─── Study material
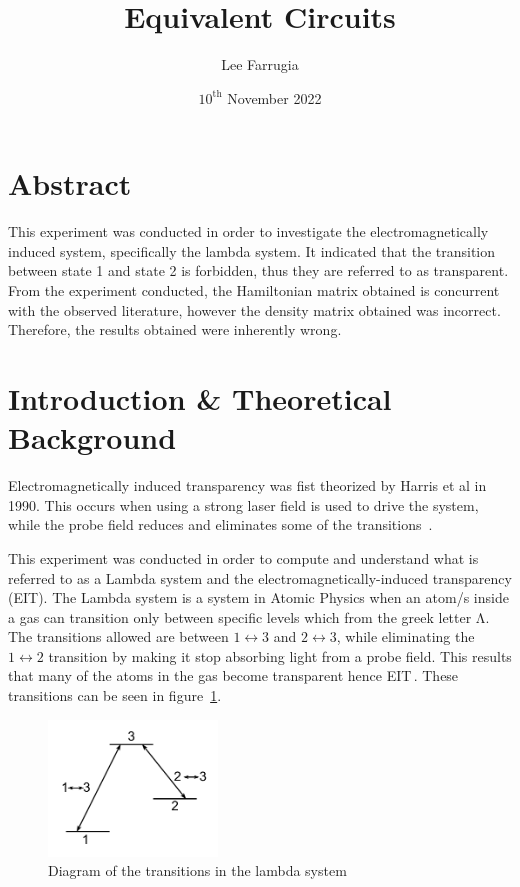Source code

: \documentclass[12pt, a4paper]{article}
\title{Equivalent Circuits}
\date{\(10^\mathrm{{th}}\) November 2022}
\author{Lee Farrugia}
\begin{document}
\maketitle
\thispagestyle{titlepagestyle}
\pagestyle{mystyle}

\section*{Abstract}
This experiment was conducted in order to investigate the electromagnetically induced system, specifically the lambda system. It indicated that the transition between state 1 and state 2 is forbidden, thus they are referred to as transparent. From the experiment conducted, the Hamiltonian matrix obtained is concurrent with the observed literature, however the density matrix obtained was incorrect. Therefore, the results obtained were inherently wrong.

\section{Introduction \& Theoretical Background}
Electromagnetically induced transparency was fist theorized by Harris et al in 1990. This occurs when using a strong laser field is used to drive the system, while the probe field reduces and eliminates some of the transitions~\parencite{ijazEIT}.

This experiment was conducted in order to compute and understand what is referred to as a Lambda system and the electromagnetically-induced transparency (EIT). The Lambda system is a system in Atomic Physics when an atom/s inside a gas can transition only between specific levels which from the greek letter \(\mathrm{\Lambda}\). The transitions allowed are between \(1 \leftrightarrow 3\) and \(2 \leftrightarrow 3\), while eliminating the \(1 \leftrightarrow 2\) transition by making it stop absorbing light from a probe field. This results that many of the atoms in the gas become transparent hence EIT\,. These transitions can be seen in figure~\ref{fig:Transition_Diagram}.

\begin{figure}[H]
  \centering
  \includegraphics[width=0.4\textwidth]{Transition Diagram.png}\caption{Diagram of the transitions in the lambda system}\label{fig:Transition_Diagram}
\end{figure}
\end{document}
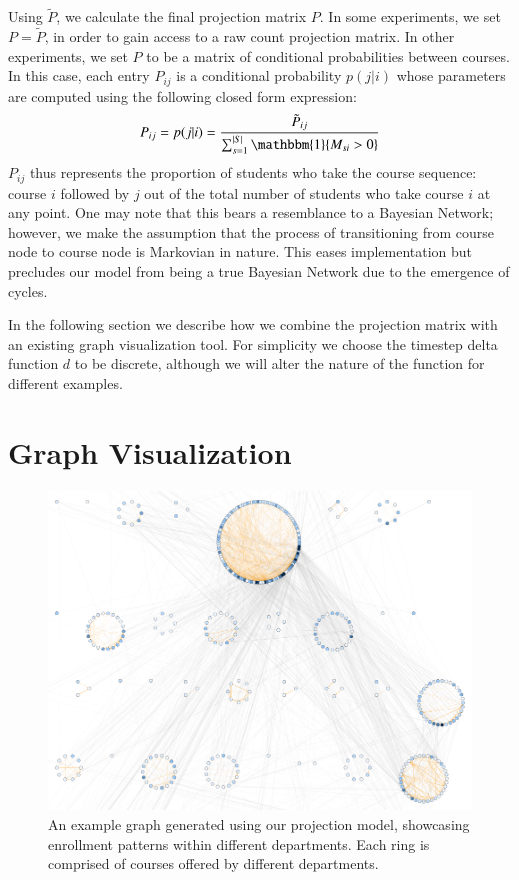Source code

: \documentclass{sigchi}
\begin{document}
Using $\tilde{P}$, we calculate the final projection matrix $P$. In some experiments, we set $P = \tilde{P}$, in order to gain access to a raw count projection matrix. In other experiments, we set $P$ to be a matrix of conditional probabilities between courses. In this case, each entry $P_{ij}$ is a conditional probability $p(j|i)$ whose parameters are computed using the following closed form expression:
\begin{equation}
    P_{ij} = p(j|i) = \frac{\tilde{P}_{ij}}{\sum_{s=1}^{|S|}\mathbbm{1}\{M_{si} > 0\}}
\end{equation}
$P_{ij}$ thus represents the proportion of students who take the
course sequence: course $i$ followed by $j$ out of the total number of
students who take course $i$ at any point. One may note that this
bears a resemblance to a Bayesian Network; however, we make the
assumption that the process of transitioning from course node to
course node is Markovian in nature. This eases implementation but
precludes our model from being a true Bayesian Network due to the
emergence of cycles.

In the following section we describe how we combine the projection
matrix with an existing graph visualization tool. For simplicity we
choose the timestep delta function $d$ to be discrete, although we
will alter the nature of the function for different examples.

\section{Graph Visualization}
\label{sec:visualization}

\begin{figure}
    \centering
    \includegraphics[width=\columnwidth]{final-overview.pdf}
    \caption{An example graph generated using our projection model,
      showcasing enrollment patterns within different departments. Each ring is comprised of courses offered by different departments.}
    \label{fig:overview}
\end{figure}
\end{document}
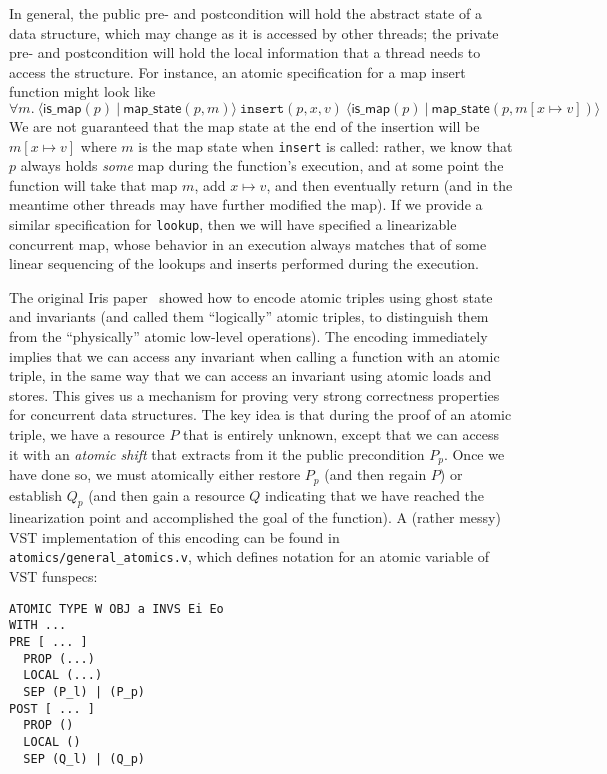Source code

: \documentclass[11pt]{article}
\begin{document}
In general, the public pre- and postcondition will hold the abstract state of a data structure, which may change as it is accessed by other threads; the private pre- and postcondition will hold the local information that a thread needs to access the structure. For instance, an atomic specification for a map insert function might look like $$\forall m.\ \langle \mathsf{is\_map}(p)\ |\ \mathsf{map\_state}(p, m)\rangle\ \texttt{insert}(p, x, v)\ \langle \mathsf{is\_map}(p)\ |\ \mathsf{map\_state}(p, m[x \mapsto v])\rangle$$
We are not guaranteed that the map state at the end of the insertion will be $m[x \mapsto v]$ where $m$ is the map state when \texttt{insert} is called: rather, we know that $p$ always holds \emph{some} map during the function's execution, and at some point the function will take that map $m$, add $x \mapsto v$, and then eventually return (and in the meantime other threads may have further modified the map). If we provide a similar specification for \texttt{lookup}, then we will have specified a linearizable concurrent map, whose behavior in an execution always matches that of some linear sequencing of the lookups and inserts performed during the execution.

The original Iris paper~\cite{iris1} showed how to encode atomic triples using ghost state and invariants (and called them ``logically'' atomic triples, to distinguish them from the ``physically'' atomic low-level operations). The encoding immediately implies that we can access any invariant when calling a function with an atomic triple, in the same way that we can access an invariant using atomic loads and stores. This gives us a mechanism for proving very strong correctness properties for concurrent data structures. The key idea is that during the proof of an atomic triple, we have a resource $P$ that is entirely unknown, except that we can access it with an \emph{atomic shift} that extracts from it the public precondition $P_p$. Once we have done so, we must atomically either restore $P_p$ (and then regain $P$) or establish $Q_p$ (and then gain a resource $Q$ indicating that we have reached the linearization point and accomplished the goal of the function). A (rather messy) VST implementation of this encoding can be found in \texttt{atomics/general\_atomics.v}, which defines notation for an atomic variable of VST funspecs:

\begin{verbatim}
ATOMIC TYPE W OBJ a INVS Ei Eo
WITH ...
PRE [ ... ]
  PROP (...)
  LOCAL (...)
  SEP (P_l) | (P_p)
POST [ ... ]
  PROP ()
  LOCAL ()
  SEP (Q_l) | (Q_p)
\end{verbatim}
\end{document}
──────
Work to be completed
Please return the full listing exactly as given, with the images left out.

Response for this exercise
Source code

: \documentclass[12pt, a4paper]{article}
\title{Equivalent Circuits}
\date{\(10^\mathrm{{th}}\) November 2022}
\author{Lee Farrugia}
\begin{document}
\maketitle
\thispagestyle{titlepagestyle}
\pagestyle{mystyle}

\section*{Abstract}
This experiment was conducted in order to investigate the electromagnetically induced system, specifically the lambda system. It indicated that the transition between state 1 and state 2 is forbidden, thus they are referred to as transparent. From the experiment conducted, the Hamiltonian matrix obtained is concurrent with the observed literature, however the density matrix obtained was incorrect. Therefore, the results obtained were inherently wrong.

\section{Introduction \& Theoretical Background}
Electromagnetically induced transparency was fist theorized by Harris et al in 1990. This occurs when using a strong laser field is used to drive the system, while the probe field reduces and eliminates some of the transitions~\parencite{ijazEIT}.

This experiment was conducted in order to compute and understand what is referred to as a Lambda system and the electromagnetically-induced transparency (EIT). The Lambda system is a system in Atomic Physics when an atom/s inside a gas can transition only between specific levels which from the greek letter \(\mathrm{\Lambda}\). The transitions allowed are between \(1 \leftrightarrow 3\) and \(2 \leftrightarrow 3\), while eliminating the \(1 \leftrightarrow 2\) transition by making it stop absorbing light from a probe field. This results that many of the atoms in the gas become transparent hence EIT\,. These transitions can be seen in figure~\ref{fig:Transition_Diagram}.

\begin{figure}[H]
  \centering
  \includegraphics[width=0.4\textwidth]{Transition Diagram.png}\caption{Diagram of the transitions in the lambda system}\label{fig:Transition_Diagram}
\end{figure}
\end{document}
Source code

: \documentclass{sigchi}
\begin{document}
Using $\tilde{P}$, we calculate the final projection matrix $P$. In some experiments, we set $P = \tilde{P}$, in order to gain access to a raw count projection matrix. In other experiments, we set $P$ to be a matrix of conditional probabilities between courses. In this case, each entry $P_{ij}$ is a conditional probability $p(j|i)$ whose parameters are computed using the following closed form expression:
\begin{equation}
    P_{ij} = p(j|i) = \frac{\tilde{P}_{ij}}{\sum_{s=1}^{|S|}\mathbbm{1}\{M_{si} > 0\}}
\end{equation}
$P_{ij}$ thus represents the proportion of students who take the
course sequence: course $i$ followed by $j$ out of the total number of
students who take course $i$ at any point. One may note that this
bears a resemblance to a Bayesian Network; however, we make the
assumption that the process of transitioning from course node to
course node is Markovian in nature. This eases implementation but
precludes our model from being a true Bayesian Network due to the
emergence of cycles.

In the following section we describe how we combine the projection
matrix with an existing graph visualization tool. For simplicity we
choose the timestep delta function $d$ to be discrete, although we
will alter the nature of the function for different examples.

\section{Graph Visualization}
\label{sec:visualization}

\begin{figure}
    \centering
    \includegraphics[width=\columnwidth]{final-overview.pdf}
    \caption{An example graph generated using our projection model,
      showcasing enrollment patterns within different departments. Each ring is comprised of courses offered by different departments.}
    \label{fig:overview}
\end{figure}
\end{document}
Source code

: \documentclass[11pt]{article}
\begin{document}
In general, the public pre- and postcondition will hold the abstract state of a data structure, which may change as it is accessed by other threads; the private pre- and postcondition will hold the local information that a thread needs to access the structure. For instance, an atomic specification for a map insert function might look like $$\forall m.\ \langle \mathsf{is\_map}(p)\ |\ \mathsf{map\_state}(p, m)\rangle\ \texttt{insert}(p, x, v)\ \langle \mathsf{is\_map}(p)\ |\ \mathsf{map\_state}(p, m[x \mapsto v])\rangle$$
We are not guaranteed that the map state at the end of the insertion will be $m[x \mapsto v]$ where $m$ is the map state when \texttt{insert} is called: rather, we know that $p$ always holds \emph{some} map during the function's execution, and at some point the function will take that map $m$, add $x \mapsto v$, and then eventually return (and in the meantime other threads may have further modified the map). If we provide a similar specification for \texttt{lookup}, then we will have specified a linearizable concurrent map, whose behavior in an execution always matches that of some linear sequencing of the lookups and inserts performed during the execution.

The original Iris paper~\cite{iris1} showed how to encode atomic triples using ghost state and invariants (and called them ``logically'' atomic triples, to distinguish them from the ``physically'' atomic low-level operations). The encoding immediately implies that we can access any invariant when calling a function with an atomic triple, in the same way that we can access an invariant using atomic loads and stores. This gives us a mechanism for proving very strong correctness properties for concurrent data structures. The key idea is that during the proof of an atomic triple, we have a resource $P$ that is entirely unknown, except that we can access it with an \emph{atomic shift} that extracts from it the public precondition $P_p$. Once we have done so, we must atomically either restore $P_p$ (and then regain $P$) or establish $Q_p$ (and then gain a resource $Q$ indicating that we have reached the linearization point and accomplished the goal of the function). A (rather messy) VST implementation of this encoding can be found in \texttt{atomics/general\_atomics.v}, which defines notation for an atomic variable of VST funspecs:

\begin{verbatim}
ATOMIC TYPE W OBJ a INVS Ei Eo
WITH ...
PRE [ ... ]
  PROP (...)
  LOCAL (...)
  SEP (P_l) | (P_p)
POST [ ... ]
  PROP ()
  LOCAL ()
  SEP (Q_l) | (Q_p)
\end{verbatim}
\end{document}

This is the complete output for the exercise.